● Listed records

◇ ◇ ◇ ◇

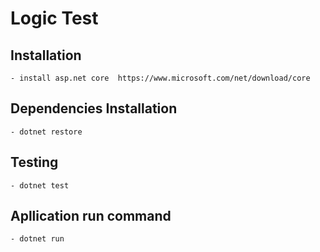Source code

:# Logic Test

## Installation
    - install asp.net core  https://www.microsoft.com/net/download/core

## Dependencies Installation
    - dotnet restore

## Testing
    - dotnet test

## Apllication run command
    - dotnet run
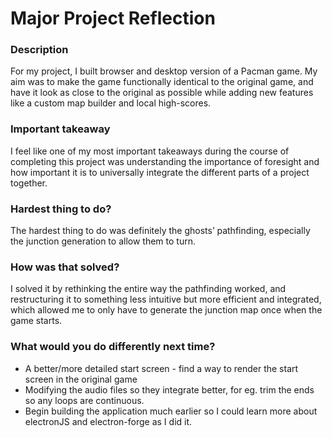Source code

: # Major Project Reflection

### Description
For my project, I built browser and desktop version of a Pacman game. My aim was to make the game functionally identical to the original game, and have it look as close to the original as possible while adding new features like a custom map builder and local high-scores.

### Important takeaway
I feel like one of my most important takeaways during the course of completing this project was understanding the importance of foresight and how important it is to universally integrate the different parts of a project together.

### Hardest thing to do?
The hardest thing to do was definitely the ghosts’ pathfinding, especially the junction generation to allow them to turn.

### How was that solved?
I solved it by rethinking the entire way the pathfinding worked, and restructuring it to something less intuitive but more efficient and integrated, which allowed me to only have to generate the junction map once when the game starts.

### What would you do differently next time?
 - A better/more detailed start screen - find a way to render the start screen in the original game
 - Modifying the audio files so they integrate better, for eg. trim the ends so any loops are continuous.
 - Begin building the application much earlier so I could learn more about electronJS and electron-forge as I did it.
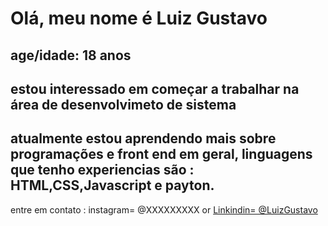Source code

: <html>
  <body>
    <div>
      <h1> Olá, meu nome é Luiz Gustavo </h1>
    </div>
    <div>
      <h2> age/idade: 18 anos </h2>
    </div>
    <div>
      <h2> estou interessado em começar a trabalhar na área de desenvolvimeto de sistema </h2>
    </div>
    <div> <h2>atualmente estou aprendendo mais sobre programações e front end em geral, linguagens que tenho experiencias são : HTML,CSS,Javascript e payton.</h2></div>
      </body>
     <spam></spam>
    <footer> entre em contato : instagram= @XXXXXXXXX or
     <a href="https://www.linkedin.com/in/luiz-gustavo-gomes-bernardino-96ab422b6/" traget = "_blank"> Linkindin= @LuizGustavo </a>
    </footer>

</html>

<!---
lggBernardino18/lggBernardino18 is a ✨ special ✨ repository because its `README.md` (this file) appears on your GitHub profile.
You can click the Preview link to take a look at your changes.
--->
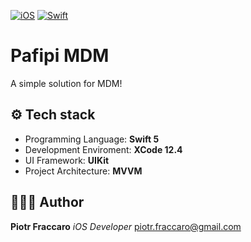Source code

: [![iOS](https://github.com/Pafipi/MDM-iOS/actions/workflows/ios.yml/badge.svg)](https://github.com/Pafipi/MDM-iOS/actions/workflows/ios.yml)
[![Swift](https://github.com/Pafipi/MDM-iOS/actions/workflows/swift.yml/badge.svg)](https://github.com/Pafipi/MDM-iOS/actions/workflows/swift.yml)

# Pafipi MDM

A simple solution for MDM!


## ⚙️ Tech stack

+ Programming Language: **Swift 5**
+ Development Enviroment: **XCode 12.4**
+ UI Framework: **UIKit**
+ Project Architecture: **MVVM**


## 👨🏻‍💻 Author

**Piotr Fraccaro**
*iOS Developer*
[piotr.fraccaro@gmail.com](mailto:piotr.fraccaro@gmail.com)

◇ ◇ ◇ ◇

● Your goal
Should a picture appear among the entries, skip it and copy the rest exactly.

● Result for this exercise
Source code

:# Logic Test

## Installation
    - install asp.net core  https://www.microsoft.com/net/download/core

## Dependencies Installation
    - dotnet restore

## Testing
    - dotnet test

## Apllication run command
    - dotnet run
Source code

: # Major Project Reflection

### Description
For my project, I built browser and desktop version of a Pacman game. My aim was to make the game functionally identical to the original game, and have it look as close to the original as possible while adding new features like a custom map builder and local high-scores.

### Important takeaway
I feel like one of my most important takeaways during the course of completing this project was understanding the importance of foresight and how important it is to universally integrate the different parts of a project together.

### Hardest thing to do?
The hardest thing to do was definitely the ghosts’ pathfinding, especially the junction generation to allow them to turn.

### How was that solved?
I solved it by rethinking the entire way the pathfinding worked, and restructuring it to something less intuitive but more efficient and integrated, which allowed me to only have to generate the junction map once when the game starts.

### What would you do differently next time?
 - A better/more detailed start screen - find a way to render the start screen in the original game
 - Modifying the audio files so they integrate better, for eg. trim the ends so any loops are continuous.
 - Begin building the application much earlier so I could learn more about electronJS and electron-forge as I did it.
Source code

: <html>
  <body>
    <div>
      <h1> Olá, meu nome é Luiz Gustavo </h1>
    </div>
    <div>
      <h2> age/idade: 18 anos </h2>
    </div>
    <div>
      <h2> estou interessado em começar a trabalhar na área de desenvolvimeto de sistema </h2>
    </div>
    <div> <h2>atualmente estou aprendendo mais sobre programações e front end em geral, linguagens que tenho experiencias são : HTML,CSS,Javascript e payton.</h2></div>
      </body>
     <spam></spam>
    <footer> entre em contato : instagram= @XXXXXXXXX or
     <a href="https://www.linkedin.com/in/luiz-gustavo-gomes-bernardino-96ab422b6/" traget = "_blank"> Linkindin= @LuizGustavo </a>
    </footer>

</html>

<!---
lggBernardino18/lggBernardino18 is a ✨ special ✨ repository because its `README.md` (this file) appears on your GitHub profile.
You can click the Preview link to take a look at your changes.
--->
Source code

: [![iOS](https://github.com/Pafipi/MDM-iOS/actions/workflows/ios.yml/badge.svg)](https://github.com/Pafipi/MDM-iOS/actions/workflows/ios.yml)
[![Swift](https://github.com/Pafipi/MDM-iOS/actions/workflows/swift.yml/badge.svg)](https://github.com/Pafipi/MDM-iOS/actions/workflows/swift.yml)

# Pafipi MDM

A simple solution for MDM!


## ⚙️ Tech stack

+ Programming Language: **Swift 5**
+ Development Enviroment: **XCode 12.4**
+ UI Framework: **UIKit**
+ Project Architecture: **MVVM**


## 👨🏻‍💻 Author

**Piotr Fraccaro**
*iOS Developer*
[piotr.fraccaro@gmail.com](mailto:piotr.fraccaro@gmail.com)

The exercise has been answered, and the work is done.